Che orrore la spartizione della Rai quando la fanno gli altri.
A sinistra, specie i renziani che avevano occupato militarmente la tv di Stato,
hanno scoperto che la maggioranza di governo si sceglie i vertici della Rai,
magari pescando tra persone con idee vicine a quelle della maggioranza di governo.
«Se Salvini e Di Maio pensano di occupare la Rai, che è degli italiani e non loro,
noi siamo già qui, glielo impediremo» protesta il piddino siciliano Davide Faraone,
già sottosegretario del governo Renzi, annunciando la battaglia del Pd per bloccare
la nomina alla presidenza Rai di Marcello Foa, giornalista diventato una sorta di pericolo pubblico.

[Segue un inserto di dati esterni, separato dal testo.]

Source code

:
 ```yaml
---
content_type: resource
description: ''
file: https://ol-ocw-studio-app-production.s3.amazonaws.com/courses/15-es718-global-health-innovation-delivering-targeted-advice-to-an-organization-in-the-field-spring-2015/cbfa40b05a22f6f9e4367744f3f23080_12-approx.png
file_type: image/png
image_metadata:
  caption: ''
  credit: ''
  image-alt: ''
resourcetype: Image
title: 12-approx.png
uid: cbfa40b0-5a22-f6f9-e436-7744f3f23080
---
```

Eppure il Pd conosce bene l'arte della lottizzazione Rai, avendola praticata a piene mani durante il biennio di Renzi a Palazzo Chigi.

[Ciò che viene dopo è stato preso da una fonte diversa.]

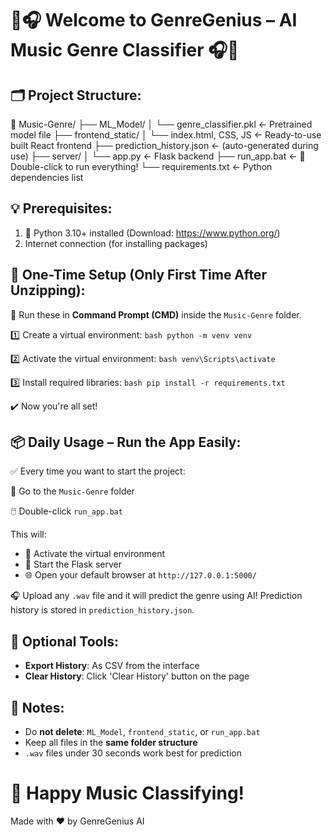 🎵🎧 Welcome to GenreGenius – AI Music Genre Classifier 🎧🎵
==========================================================

🗂️ Project Structure:
---------------------
📁 Music-Genre/
├── ML_Model/
│   └── genre_classifier.pkl      ← Pretrained model file
├── frontend_static/
│   └── index.html, CSS, JS       ← Ready-to-use built React frontend
├── prediction_history.json       ← (auto-generated during use)
├── server/
│   └── app.py                    ← Flask backend
├── run_app.bat                   ← 🔁 Double-click to run everything!
└── requirements.txt              ← Python dependencies list

💡 Prerequisites:
-----------------
1. 🐍 Python 3.10+ installed (Download: https://www.python.org/)
2. Internet connection (for installing packages)

🚀 One-Time Setup (Only First Time After Unzipping):
----------------------------------------------------
📌 Run these in **Command Prompt (CMD)** inside the `Music-Genre` folder.

1️⃣ Create a virtual environment:
    ```bash
    python -m venv venv
    ```

2️⃣ Activate the virtual environment:
    ```bash
    venv\Scripts\activate
    ```

3️⃣ Install required libraries:
    ```bash
    pip install -r requirements.txt
    ```

✔️ Now you're all set!

📦 Daily Usage – Run the App Easily:
------------------------------------
✅ Every time you want to start the project:

📁 Go to the `Music-Genre` folder

🖱️ Double-click `run_app.bat`

This will:
- 🔄 Activate the virtual environment
- 🚀 Start the Flask server
- 🌐 Open your default browser at `http://127.0.0.1:5000/`

🎧 Upload any `.wav` file and it will predict the genre using AI!
Prediction history is stored in `prediction_history.json`.

🧹 Optional Tools:
------------------
- **Export History**: As CSV from the interface
- **Clear History**: Click 'Clear History' button on the page

📌 Notes:
---------
- Do **not delete**: `ML_Model`, `frontend_static`, or `run_app.bat`
- Keep all files in the **same folder structure**
- `.wav` files under 30 seconds work best for prediction

👋 Happy Music Classifying!
===========================

Made with ❤️ by GenreGenius AI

A partire dalla scelta di Antonio Campo Dall'Orto, già frequentatore della Leopolda e amico personale di Renzi, come direttore generale.
Dall'Orto a sua volta ha riempito l'azienda pubblica di manager fidati (cacciando decine di dirigenti con un costo enorme)
e giornalisti di provata fede renziana, dalla Bignardi a Massimo Coppola, quello della raccolta firme (ad insaputa dei firmatari, peraltro) contro Salvini su Rolling Stone.
La presidenza di Monica Maggioni era stata così indipendente da uscire proprio da un suggerimento di Paolo Gentiloni, allora ministro degli Esteri, poi premier.
Epurazione di giornalisti non allineati (Porro, Giannini), e parallelamente promozioni di dirigenti renziani, come Luca Mazzà,
dimessosi da responsabile di Ballarò perché programma troppo anti-renziano e promosso a direttore del Tg3.
E infine la scalata alla direzione generale di Mario Orfeo, in quella occasione sponsorizzato soprattutto da Maria Elena Boschi, ancora influente sulla assegnazione delle poltrone pubbliche.
Per non parlare dei Renzi boys infilati nei consigli di amministrazione di tutte le altre partecipate italiane, diventate un feudo fiorentino.